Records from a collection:
○ ○ ○ ○

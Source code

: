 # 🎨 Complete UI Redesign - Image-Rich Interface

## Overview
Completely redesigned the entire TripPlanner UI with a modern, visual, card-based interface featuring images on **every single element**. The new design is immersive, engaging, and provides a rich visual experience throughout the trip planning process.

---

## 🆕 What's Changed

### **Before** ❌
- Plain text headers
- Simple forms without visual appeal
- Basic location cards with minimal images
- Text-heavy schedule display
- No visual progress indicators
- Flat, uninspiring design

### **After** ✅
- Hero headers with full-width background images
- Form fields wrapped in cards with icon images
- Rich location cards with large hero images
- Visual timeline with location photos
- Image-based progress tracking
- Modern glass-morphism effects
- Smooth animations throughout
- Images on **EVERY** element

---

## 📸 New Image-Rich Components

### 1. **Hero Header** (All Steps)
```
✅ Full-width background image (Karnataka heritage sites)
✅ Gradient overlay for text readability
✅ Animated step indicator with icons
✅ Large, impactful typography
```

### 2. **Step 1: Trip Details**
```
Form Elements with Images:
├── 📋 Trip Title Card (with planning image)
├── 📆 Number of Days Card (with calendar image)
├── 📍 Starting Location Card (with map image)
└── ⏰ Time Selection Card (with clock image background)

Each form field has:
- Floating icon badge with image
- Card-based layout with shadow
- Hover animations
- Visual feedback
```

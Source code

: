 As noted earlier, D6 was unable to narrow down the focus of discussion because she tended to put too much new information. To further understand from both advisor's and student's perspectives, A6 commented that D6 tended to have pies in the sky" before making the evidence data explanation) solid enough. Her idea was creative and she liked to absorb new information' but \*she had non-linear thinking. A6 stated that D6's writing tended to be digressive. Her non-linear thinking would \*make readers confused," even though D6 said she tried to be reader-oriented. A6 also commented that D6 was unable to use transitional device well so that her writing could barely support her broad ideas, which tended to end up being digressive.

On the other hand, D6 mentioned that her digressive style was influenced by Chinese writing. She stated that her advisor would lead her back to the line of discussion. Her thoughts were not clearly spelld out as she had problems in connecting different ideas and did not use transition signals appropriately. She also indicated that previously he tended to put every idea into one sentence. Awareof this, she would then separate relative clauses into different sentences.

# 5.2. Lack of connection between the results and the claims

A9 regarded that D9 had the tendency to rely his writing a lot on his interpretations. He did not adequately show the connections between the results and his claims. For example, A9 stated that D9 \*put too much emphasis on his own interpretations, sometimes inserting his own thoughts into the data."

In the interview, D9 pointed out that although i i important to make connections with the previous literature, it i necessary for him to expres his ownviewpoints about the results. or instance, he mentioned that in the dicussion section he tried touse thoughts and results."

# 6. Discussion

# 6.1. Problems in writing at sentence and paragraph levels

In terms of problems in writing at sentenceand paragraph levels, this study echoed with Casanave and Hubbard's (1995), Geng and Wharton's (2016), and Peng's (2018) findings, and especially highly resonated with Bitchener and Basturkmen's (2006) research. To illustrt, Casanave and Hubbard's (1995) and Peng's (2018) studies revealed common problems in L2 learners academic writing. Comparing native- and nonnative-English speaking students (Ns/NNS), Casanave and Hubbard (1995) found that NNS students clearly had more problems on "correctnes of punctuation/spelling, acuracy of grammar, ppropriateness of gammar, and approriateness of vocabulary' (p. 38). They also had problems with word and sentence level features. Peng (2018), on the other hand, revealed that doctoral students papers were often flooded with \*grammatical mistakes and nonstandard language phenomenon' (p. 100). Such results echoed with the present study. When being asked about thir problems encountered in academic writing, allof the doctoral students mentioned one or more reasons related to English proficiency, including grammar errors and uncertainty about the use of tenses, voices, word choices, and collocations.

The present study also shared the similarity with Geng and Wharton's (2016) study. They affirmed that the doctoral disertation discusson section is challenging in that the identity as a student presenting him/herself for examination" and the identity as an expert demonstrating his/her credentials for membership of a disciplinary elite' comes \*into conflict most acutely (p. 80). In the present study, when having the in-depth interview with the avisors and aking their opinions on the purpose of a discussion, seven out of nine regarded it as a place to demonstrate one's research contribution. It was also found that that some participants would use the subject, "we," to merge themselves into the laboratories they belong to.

○ ○ ○ ○

__WHAT TO PRODUCE__
Find every line in the data above that holds the string "throughout". Give the number of such lines and nothing else.

__WRITTEN ANSWER__
2